At the start of the year, EY projected that President Donald Trump’s tax overhaul, growing competition among drug developers, and new sources of capital would drive this year's merger-and-acquisition (M&A) activity well past last year’s $200 billion annual volume of deals.
All three are occurring, prompting EY’s global biotechnology leader to stay bullish about the prospects for M&A deals during the second half of 2018 and into 2019.
“We remain of the view that M&A is going to stay strong in the back half of the year, and for that matter into next year,” Glen Giovannetti told GEN in an interview during the 2018 Biotechnology Innovation Organization (BIO) International Convention, held June 4–7 in Boston.
One key reason why is the growing availability of investor capital, reflected in record-high venture capital (VC) activity. During the first quarter, the Healthcare MoneyTree™ report by PwC and CB Insights recorded an all-time quarterly high for biopharma VC investment of $4.1 billion in 106 deals—14% more in dollars, but six fewer deals, compared with Q1 2017.
“Biotech is awash in capital right now,” said Giovannetti, who is also EY research & insights leader. “There is a sense that the science has really matured, that we’re seeing a lot of innovation, especially around things like gene therapy and immuno-onlocolgy and back to that idea of curative therapies.”
While early biotech drugs were often ballyhooed as curative, gene therapy and chimeric antigen receptor T-cell (CAR-T) therapeutics have begun delivering dramatic results, albeit within limited patient populations. That success is leading investors and others to foresee a faster pace of regulatory approvals, as are the efforts by the FDA and European Medicines Agency to position themselves as industry-friendlier—or as Giovannetti terms it, “patient-friendly.”
Quest for Innovative Treatments
Another reason why M&A should stay strong this year and into 2019, he said, is the ongoing quest by biopharmas—especially pharma giants—to add innovative treatments and clinical programs at a time when growth has slowed. Those larger biopharmas with more established drugs are increasingly limited in their ability to grow through sales of existing products due to continuing pricing pressure by payers, leaving them more interested in pursuing mergers and/or acquisitions.
Drug developers remain concerned that where chronic diseases are concerned, the cost of new drugs to patients could touch off the same resistance to reimbursement from payers that the PCSK9s (proprotein convertase subtilisin/kexin type 9) class of anticholesterol drugs has encountered in recent years.
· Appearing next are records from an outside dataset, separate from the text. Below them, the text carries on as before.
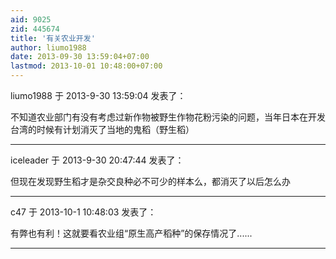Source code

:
 ```yaml
---
aid: 9025
zid: 445674
title: '有关农业开发'
author: liumo1988
date: 2013-09-30 13:59:04+07:00
lastmod: 2013-10-01 10:48:00+07:00
---
```


liumo1988 于 2013-9-30 13:59:04 发表了：

不知道农业部门有没有考虑过新作物被野生作物花粉污染的问题，当年日本在开发台湾的时候有计划消灭了当地的鬼稻（野生稻）

---------

iceleader 于 2013-9-30 20:47:44 发表了：

但现在发现野生稻才是杂交良种必不可少的样本么，都消灭了以后怎么办

---------

c47 于 2013-10-1 10:48:03 发表了：

有弊也有利！这就要看农业组“原生高产稻种”的保存情况了......

---------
“I think the market learned something from the PCSK9s—that that the technology is fabulous, but it has got to enjoy patient access, it has got to be affordable in a way that makes sense for the whole system,” Giovannetti said.
He cautioned, however, that payers and regulators need to address affordability through policies that don’t discourage investment in new drugs.
“Drug prices are visible in a way that a lot of other healthcare costs are not. And so, that tends to be where the scrutiny is. But drugs also go off patent, and live for a long time. You end up turning a drug over to a generic company that makes it very affordable forever, until a better intervention is invented,” Giovannetti asserted. “To me, the ultimate answer is going to be a more system-wide look at what is rational. It’s not just drug prices in isolation.”
Despite the gusher of capital, he said, biopharma hasn’t seen more of an uptick in deals so far, since all that money flowing into the industry has driven valuations higher.
“From a buyer perspective, if you’re going to come in and pay a takeover premium, some of these deals are pretty rich. That’s sort-of a counterbalance to M&A,” Giovannetti added.